In this project, we sought to understand provider goal, needs, and their experience of use and non-use of lifelog data in chronic disease/symptoms management to support future design of personal informatic tools.
This project is funded by AHRQ.
[JMIR 2015] ·
[CSCW 2016] · [CSCW 2017]· [Medium Article - Fitbit in Doctor's office]· [IMWUT 2019]· [Medium Article - Redesigning Food Diaries]· [Foodprint Use Cases designed with Reos Partners and Robert Wood Johnson Foundation]
In this project, we partnered with UW Medicine, Group Health Research Institute, and Family Medicine of Yakima to understand the adoption of two blood pressure kiosks in clinic settings and how it might affect the clinic workflow.
We employed a series of mixed approches, including observations in staff meetings and the waiting room before and after the kiosks were introduced, focus groups with providers and staff, and patient surveys before and after the kiosks launched.
[JABFM 2016;29(5)]
Goal setting theory has been studied and adopted in a variety of domains such as game, education, and health behavior change. In this project, we sought to examine whether having two goals – a primary goal and a backup goal – rather than one might affect people’s goal-setting behavior, which suggested but not further studied in previous literature.

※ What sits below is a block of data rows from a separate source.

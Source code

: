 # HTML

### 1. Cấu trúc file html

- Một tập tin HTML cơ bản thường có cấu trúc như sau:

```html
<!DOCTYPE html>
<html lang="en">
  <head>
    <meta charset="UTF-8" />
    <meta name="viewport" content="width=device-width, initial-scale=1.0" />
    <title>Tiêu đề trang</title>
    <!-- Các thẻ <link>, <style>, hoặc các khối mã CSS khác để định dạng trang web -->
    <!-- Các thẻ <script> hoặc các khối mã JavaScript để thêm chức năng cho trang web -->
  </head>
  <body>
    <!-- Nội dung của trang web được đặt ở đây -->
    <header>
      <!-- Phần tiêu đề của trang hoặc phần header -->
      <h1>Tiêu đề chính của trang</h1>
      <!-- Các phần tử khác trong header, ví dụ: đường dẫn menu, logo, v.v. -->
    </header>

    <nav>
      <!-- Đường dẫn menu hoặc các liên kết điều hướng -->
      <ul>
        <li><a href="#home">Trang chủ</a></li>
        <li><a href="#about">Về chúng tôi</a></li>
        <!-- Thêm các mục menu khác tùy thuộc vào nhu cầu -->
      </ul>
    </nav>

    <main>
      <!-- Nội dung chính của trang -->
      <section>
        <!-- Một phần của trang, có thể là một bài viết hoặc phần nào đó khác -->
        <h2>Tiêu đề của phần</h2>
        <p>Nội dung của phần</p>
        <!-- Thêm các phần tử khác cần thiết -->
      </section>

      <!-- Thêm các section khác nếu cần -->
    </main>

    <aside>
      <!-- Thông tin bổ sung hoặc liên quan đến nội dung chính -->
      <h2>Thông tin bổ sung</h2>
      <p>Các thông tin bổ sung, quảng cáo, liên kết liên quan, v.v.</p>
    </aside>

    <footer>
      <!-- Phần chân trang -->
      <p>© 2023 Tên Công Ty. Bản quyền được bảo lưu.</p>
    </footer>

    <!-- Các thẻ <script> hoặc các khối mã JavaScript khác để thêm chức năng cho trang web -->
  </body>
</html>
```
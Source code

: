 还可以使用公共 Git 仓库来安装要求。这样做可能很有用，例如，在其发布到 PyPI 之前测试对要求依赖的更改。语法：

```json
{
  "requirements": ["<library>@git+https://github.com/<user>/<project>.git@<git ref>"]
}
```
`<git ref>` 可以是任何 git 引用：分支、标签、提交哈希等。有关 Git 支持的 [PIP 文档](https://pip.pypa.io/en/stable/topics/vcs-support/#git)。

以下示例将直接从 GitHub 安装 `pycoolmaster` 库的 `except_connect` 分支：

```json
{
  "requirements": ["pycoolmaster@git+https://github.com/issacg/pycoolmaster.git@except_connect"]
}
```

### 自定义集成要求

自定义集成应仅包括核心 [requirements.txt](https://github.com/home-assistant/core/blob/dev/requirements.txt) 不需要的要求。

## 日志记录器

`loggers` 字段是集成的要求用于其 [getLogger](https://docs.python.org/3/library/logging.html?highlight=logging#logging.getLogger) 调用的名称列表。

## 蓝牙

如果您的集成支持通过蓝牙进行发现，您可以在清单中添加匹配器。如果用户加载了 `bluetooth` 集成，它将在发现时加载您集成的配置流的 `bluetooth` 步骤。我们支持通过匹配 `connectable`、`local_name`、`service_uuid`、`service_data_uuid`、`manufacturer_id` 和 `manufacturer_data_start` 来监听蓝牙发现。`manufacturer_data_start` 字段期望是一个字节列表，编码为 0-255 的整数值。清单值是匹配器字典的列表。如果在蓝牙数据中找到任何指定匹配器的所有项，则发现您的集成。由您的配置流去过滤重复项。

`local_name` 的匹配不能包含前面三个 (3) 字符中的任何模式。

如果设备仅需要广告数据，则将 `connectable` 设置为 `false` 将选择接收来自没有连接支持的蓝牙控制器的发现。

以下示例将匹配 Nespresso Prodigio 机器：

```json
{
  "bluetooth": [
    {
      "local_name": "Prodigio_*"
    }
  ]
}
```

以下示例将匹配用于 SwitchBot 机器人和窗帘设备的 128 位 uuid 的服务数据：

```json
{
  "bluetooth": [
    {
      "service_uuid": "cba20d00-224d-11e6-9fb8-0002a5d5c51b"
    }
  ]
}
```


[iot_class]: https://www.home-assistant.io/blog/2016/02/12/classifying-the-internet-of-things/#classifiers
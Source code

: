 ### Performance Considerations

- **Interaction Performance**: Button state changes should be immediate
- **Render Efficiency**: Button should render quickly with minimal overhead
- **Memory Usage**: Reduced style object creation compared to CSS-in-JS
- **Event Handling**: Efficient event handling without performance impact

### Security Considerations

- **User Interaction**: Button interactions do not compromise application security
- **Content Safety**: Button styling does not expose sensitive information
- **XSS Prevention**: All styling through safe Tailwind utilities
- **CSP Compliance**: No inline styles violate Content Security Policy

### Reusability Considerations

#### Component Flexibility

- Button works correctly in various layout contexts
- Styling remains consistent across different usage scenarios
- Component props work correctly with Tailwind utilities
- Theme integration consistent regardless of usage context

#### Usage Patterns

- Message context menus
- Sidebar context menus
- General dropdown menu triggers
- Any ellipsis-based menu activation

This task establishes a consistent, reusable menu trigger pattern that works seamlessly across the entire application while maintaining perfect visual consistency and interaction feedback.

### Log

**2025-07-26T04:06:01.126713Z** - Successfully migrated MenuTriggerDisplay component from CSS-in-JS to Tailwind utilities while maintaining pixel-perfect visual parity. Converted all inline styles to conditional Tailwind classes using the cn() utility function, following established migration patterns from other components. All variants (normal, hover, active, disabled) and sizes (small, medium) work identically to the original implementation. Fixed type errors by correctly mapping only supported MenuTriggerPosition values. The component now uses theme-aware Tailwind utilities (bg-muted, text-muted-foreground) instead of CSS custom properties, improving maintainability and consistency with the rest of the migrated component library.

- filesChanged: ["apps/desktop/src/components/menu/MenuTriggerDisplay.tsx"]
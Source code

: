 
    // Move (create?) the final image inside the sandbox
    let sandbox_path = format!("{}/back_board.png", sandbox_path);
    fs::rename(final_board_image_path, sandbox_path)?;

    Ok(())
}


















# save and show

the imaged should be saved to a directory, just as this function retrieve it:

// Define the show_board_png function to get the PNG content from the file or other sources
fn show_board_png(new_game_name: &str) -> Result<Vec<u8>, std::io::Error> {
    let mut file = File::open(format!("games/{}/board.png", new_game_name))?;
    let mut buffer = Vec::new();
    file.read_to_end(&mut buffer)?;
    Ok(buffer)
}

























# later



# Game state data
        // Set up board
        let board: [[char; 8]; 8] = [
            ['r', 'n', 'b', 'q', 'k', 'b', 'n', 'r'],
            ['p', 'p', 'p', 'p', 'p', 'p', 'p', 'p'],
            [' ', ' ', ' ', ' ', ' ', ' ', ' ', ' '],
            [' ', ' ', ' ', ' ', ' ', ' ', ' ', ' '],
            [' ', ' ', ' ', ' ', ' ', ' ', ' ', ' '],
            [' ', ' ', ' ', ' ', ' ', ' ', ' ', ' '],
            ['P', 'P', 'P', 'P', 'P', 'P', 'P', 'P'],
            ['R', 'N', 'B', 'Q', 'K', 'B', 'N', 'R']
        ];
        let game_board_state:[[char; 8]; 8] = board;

We designed three studies - a lab experiment, an online experiment, and a field experiment - to understand how different goal-setting scenarios predict performance.
[IJHCS 2017] · [Medium Article]
Temperature information is seen as intimate and reflective of health and comfort, and so sharing it between people in remote relationships may be particularly valuable for supporting those relationships.
In this project, we probed how people in remote relationship might react to the information and what their concerns might be. We are also planning on future home deployment study to understand how people would actually use such information and to validate our preliminary findings.
[PDF] [Poster]
We conducted contextual inquiries in a Multiple Sclerosis (MS) clinic with over 300 MS patients. MS is a chronic, progressive disease and case manageers (CM) played a critical role to manage the complex symptoms. Results from interviews and observations indicated inadequate information resources and systems led to higher effort and stress to manage individual's cases and orders. Based on the results, we developed a conceptual workflow model to serve as an information source architecture and a reference model of user interface design.